Nachdem das Clozapin als Auslöser feststand, folgten sehr unterschiedliche Reaktionen der einzelnen Regierungen bzw. staatlichen Zulassungsbehörden – von der konsequenten Marktrücknahme (Finnland) bis zum Weiterbestehen der Zulassung mit einigen Warnhinweisen (Deutschland).
Hier wurden erst 1979 spezielle Regelungen für die Verordnung von Leponex® getroffen, die dann allerdings einzigartig auf dem gesamten Arzneimittelmarkt waren: Eine beabsichtigte Clozapin-Verordnung musste der betreffende Arzt dem Hersteller melden, erhielt ein Informationspaket, dessen Beachtung er schriftlich zusichern musste, und erst dann die Berechtigung zur Verordnung.
Dadurch wurde ein staatliches Verbot der Clozapin-Abgabe vermieden.
Aktuelle Situation
Trotz jahrelanger Bemühungen verschiedener Hersteller, vom Clozapin ausgehend ein ebenbürtiges Antipsychotikum ohne die gefährlichen Schadeffekte zu finden, ist dieser Wirkstoff der einzige geblieben, der auch in Hochdosis keine Parkinson-Symptome auslöst.

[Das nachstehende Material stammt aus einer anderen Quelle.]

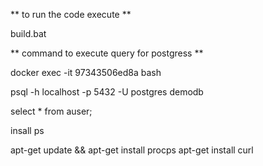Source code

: ** to run the code execute  **

build.bat

** command to execute query for postgress **

docker exec -it 97343506ed8a bash 
 
psql -h localhost -p 5432 -U postgres demodb 

 select * from auser;
 
insall ps 

apt-get update && apt-get install procps
apt-get install curl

Eine verwandte und mittlerweile sehr häufig eingesetzte Substanz ist das Olanzapin, das hinsichtlich seiner Langzeitsicherheit noch nicht zuverlässig zu beurteilen ist.
Olanzapin und andere neuere Neuroleptika wie Quetiapin und Risperidon bringen jedoch offenbar kein erhöhtes Agranulozytose-Risiko mit sich und werden deshalb gegenüber dem Clozapin bevorzugt.
Seit Ende der 1990er Jahre kamen mehrere Clozapin-Generika auf den Markt, von denen einige ohne die besonderen Vorsichtsmaßnahmen des Originals Leponex® verordnet werden können; für die Arzneimittelsicherheit ist das ein Rückschritt.